## TASK DETAILS
Go through the lines below and copy each one that holds the string "expression".

## Recorded data
»»

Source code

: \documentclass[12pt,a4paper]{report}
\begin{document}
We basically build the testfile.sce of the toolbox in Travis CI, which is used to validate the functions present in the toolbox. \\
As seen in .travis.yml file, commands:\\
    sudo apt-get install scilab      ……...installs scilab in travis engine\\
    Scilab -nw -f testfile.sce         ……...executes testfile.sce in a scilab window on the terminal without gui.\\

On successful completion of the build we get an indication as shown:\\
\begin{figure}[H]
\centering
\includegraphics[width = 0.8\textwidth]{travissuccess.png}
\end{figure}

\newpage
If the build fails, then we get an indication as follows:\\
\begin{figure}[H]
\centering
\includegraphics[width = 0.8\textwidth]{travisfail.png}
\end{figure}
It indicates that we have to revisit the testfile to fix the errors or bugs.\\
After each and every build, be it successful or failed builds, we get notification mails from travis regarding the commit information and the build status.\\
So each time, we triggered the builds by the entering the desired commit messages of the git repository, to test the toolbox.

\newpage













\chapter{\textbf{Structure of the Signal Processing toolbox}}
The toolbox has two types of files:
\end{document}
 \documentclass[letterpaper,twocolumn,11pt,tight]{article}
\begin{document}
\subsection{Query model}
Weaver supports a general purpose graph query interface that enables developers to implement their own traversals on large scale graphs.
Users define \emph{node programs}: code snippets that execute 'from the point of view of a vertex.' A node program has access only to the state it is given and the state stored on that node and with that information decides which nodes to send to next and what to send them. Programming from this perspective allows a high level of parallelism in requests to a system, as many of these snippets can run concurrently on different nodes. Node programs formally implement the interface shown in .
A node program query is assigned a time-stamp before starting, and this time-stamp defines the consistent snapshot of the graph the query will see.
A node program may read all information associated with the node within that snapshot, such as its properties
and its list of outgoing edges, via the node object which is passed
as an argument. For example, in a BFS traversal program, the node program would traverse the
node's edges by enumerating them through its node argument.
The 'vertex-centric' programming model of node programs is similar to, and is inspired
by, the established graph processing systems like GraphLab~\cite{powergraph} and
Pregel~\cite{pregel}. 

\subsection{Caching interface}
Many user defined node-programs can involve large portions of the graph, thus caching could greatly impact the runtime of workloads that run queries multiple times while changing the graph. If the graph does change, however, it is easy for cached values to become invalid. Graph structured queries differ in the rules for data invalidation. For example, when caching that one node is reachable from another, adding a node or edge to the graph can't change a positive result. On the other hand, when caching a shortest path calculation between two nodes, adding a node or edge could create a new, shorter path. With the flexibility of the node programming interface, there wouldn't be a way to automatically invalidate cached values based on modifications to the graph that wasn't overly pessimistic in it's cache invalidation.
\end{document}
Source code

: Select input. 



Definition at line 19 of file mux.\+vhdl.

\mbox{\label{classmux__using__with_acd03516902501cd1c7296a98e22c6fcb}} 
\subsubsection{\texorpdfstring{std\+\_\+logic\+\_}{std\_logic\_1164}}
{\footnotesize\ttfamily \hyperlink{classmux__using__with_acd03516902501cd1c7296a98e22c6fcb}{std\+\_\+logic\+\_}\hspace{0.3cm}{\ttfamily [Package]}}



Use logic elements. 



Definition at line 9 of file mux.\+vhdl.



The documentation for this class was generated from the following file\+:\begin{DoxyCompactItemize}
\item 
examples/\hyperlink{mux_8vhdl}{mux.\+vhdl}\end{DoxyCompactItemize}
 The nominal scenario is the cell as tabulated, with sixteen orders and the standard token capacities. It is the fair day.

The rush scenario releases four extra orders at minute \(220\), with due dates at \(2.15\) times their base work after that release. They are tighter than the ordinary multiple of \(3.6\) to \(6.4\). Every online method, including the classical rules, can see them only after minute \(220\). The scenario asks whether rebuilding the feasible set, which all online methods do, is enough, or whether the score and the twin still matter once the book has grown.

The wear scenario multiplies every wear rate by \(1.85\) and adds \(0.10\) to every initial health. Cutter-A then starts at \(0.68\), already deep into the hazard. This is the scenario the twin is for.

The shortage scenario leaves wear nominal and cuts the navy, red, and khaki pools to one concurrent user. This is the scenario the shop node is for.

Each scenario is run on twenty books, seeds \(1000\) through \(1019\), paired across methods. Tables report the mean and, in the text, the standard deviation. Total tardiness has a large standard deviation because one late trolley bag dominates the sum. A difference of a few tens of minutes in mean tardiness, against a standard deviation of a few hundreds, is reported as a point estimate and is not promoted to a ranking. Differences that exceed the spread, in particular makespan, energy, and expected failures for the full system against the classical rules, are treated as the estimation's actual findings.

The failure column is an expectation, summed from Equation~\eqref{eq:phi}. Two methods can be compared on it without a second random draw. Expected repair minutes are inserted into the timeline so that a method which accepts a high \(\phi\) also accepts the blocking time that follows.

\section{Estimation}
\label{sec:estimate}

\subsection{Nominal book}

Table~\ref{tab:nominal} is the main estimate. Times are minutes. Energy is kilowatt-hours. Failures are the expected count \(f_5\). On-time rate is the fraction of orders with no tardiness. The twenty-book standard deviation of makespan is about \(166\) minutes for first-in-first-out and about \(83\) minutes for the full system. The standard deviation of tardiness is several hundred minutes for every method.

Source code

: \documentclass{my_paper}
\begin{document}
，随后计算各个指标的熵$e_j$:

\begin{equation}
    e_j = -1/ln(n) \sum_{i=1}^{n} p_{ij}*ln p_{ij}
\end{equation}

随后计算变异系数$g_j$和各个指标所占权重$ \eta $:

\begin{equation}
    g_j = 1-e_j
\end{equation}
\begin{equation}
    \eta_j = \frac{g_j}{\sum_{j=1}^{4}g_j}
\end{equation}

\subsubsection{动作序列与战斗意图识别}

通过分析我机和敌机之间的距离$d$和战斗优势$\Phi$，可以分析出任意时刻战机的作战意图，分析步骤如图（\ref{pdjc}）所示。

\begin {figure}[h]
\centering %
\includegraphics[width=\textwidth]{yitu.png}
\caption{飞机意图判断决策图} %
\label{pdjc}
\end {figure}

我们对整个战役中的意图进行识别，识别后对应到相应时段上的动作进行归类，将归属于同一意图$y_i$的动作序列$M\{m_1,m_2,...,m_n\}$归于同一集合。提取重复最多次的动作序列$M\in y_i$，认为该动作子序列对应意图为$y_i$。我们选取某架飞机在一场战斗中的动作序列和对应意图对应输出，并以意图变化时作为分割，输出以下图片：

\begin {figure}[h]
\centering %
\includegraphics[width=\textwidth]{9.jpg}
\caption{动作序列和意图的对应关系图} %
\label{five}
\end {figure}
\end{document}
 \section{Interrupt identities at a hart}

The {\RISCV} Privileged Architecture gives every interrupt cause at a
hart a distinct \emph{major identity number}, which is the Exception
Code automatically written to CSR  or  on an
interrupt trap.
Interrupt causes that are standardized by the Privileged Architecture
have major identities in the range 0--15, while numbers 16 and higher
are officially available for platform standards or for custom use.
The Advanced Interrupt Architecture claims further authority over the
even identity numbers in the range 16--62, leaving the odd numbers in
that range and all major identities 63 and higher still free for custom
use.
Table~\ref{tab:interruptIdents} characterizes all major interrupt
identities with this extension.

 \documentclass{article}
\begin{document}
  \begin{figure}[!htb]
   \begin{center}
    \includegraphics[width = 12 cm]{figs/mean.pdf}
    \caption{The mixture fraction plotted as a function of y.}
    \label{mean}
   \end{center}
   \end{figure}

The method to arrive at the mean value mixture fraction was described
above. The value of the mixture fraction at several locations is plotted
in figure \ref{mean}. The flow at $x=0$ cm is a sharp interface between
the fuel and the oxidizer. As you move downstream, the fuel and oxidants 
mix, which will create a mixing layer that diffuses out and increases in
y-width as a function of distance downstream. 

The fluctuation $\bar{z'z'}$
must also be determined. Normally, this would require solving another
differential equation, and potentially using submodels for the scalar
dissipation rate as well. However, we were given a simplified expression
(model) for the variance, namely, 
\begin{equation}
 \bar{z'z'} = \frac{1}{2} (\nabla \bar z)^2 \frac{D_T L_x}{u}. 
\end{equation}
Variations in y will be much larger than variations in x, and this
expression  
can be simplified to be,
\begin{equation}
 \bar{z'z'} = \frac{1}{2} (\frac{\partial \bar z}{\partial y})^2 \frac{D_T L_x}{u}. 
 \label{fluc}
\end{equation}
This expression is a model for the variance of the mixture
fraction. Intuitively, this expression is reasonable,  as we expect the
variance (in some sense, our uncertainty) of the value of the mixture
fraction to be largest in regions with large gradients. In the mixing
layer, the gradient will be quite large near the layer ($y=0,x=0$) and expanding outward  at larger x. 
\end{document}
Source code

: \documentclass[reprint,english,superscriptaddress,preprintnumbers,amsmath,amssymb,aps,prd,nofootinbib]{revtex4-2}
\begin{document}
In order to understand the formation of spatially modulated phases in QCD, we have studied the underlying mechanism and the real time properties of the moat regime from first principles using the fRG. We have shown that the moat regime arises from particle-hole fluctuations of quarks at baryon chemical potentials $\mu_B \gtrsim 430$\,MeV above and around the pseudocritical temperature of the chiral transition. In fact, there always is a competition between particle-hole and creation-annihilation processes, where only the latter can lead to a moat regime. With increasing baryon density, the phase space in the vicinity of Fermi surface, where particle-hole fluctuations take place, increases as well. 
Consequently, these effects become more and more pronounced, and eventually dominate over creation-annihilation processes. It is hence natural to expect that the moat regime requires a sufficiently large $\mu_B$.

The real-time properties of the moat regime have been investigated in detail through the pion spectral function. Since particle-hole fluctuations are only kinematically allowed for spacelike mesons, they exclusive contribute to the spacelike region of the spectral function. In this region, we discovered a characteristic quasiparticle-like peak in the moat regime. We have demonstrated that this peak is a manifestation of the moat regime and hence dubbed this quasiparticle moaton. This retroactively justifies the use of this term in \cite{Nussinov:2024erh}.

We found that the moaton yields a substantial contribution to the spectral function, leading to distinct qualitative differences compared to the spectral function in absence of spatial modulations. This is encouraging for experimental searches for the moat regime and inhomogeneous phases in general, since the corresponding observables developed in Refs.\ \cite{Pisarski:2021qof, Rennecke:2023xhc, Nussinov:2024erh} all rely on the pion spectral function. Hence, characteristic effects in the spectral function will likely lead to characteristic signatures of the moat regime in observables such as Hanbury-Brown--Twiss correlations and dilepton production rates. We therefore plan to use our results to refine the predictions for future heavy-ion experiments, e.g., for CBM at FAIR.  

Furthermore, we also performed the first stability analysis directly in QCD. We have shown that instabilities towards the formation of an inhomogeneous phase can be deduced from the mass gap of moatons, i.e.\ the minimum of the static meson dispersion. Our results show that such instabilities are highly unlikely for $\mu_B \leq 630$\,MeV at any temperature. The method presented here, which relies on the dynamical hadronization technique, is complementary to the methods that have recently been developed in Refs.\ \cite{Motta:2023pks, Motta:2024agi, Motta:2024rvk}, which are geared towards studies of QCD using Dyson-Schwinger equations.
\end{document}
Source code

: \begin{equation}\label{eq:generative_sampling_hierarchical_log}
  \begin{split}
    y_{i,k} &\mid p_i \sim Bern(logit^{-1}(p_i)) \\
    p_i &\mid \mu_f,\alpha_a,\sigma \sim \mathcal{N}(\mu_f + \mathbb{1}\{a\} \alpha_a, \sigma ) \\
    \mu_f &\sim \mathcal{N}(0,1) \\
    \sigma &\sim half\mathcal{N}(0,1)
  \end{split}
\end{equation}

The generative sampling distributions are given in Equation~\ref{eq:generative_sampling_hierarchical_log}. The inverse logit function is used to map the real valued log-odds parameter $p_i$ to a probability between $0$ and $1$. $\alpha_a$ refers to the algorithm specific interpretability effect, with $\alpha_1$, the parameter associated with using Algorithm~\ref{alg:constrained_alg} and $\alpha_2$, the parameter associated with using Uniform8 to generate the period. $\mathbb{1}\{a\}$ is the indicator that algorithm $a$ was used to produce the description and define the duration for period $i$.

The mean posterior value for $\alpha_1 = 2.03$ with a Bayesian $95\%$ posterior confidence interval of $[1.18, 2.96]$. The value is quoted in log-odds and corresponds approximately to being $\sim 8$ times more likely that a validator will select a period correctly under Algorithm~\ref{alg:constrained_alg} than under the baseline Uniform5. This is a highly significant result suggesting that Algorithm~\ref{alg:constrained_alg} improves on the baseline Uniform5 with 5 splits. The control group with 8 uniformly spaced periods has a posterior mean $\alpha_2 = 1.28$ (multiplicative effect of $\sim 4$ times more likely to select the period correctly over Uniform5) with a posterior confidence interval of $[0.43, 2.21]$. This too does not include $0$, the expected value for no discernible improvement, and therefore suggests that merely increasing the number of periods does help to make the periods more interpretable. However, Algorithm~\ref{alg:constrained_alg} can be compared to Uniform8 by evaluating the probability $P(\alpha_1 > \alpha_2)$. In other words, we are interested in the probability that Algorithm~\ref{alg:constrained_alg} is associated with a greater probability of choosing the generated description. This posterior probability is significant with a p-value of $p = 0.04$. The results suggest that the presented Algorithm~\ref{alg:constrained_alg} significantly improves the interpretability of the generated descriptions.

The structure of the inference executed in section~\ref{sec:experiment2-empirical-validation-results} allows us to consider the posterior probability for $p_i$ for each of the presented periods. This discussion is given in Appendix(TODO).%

««

## ANSWER BOX
dissipation rate as well. However, we were given a simplified expression
expression  
This expression is a model for the variance of the mixture
fraction. Intuitively, this expression is reasonable,  as we expect the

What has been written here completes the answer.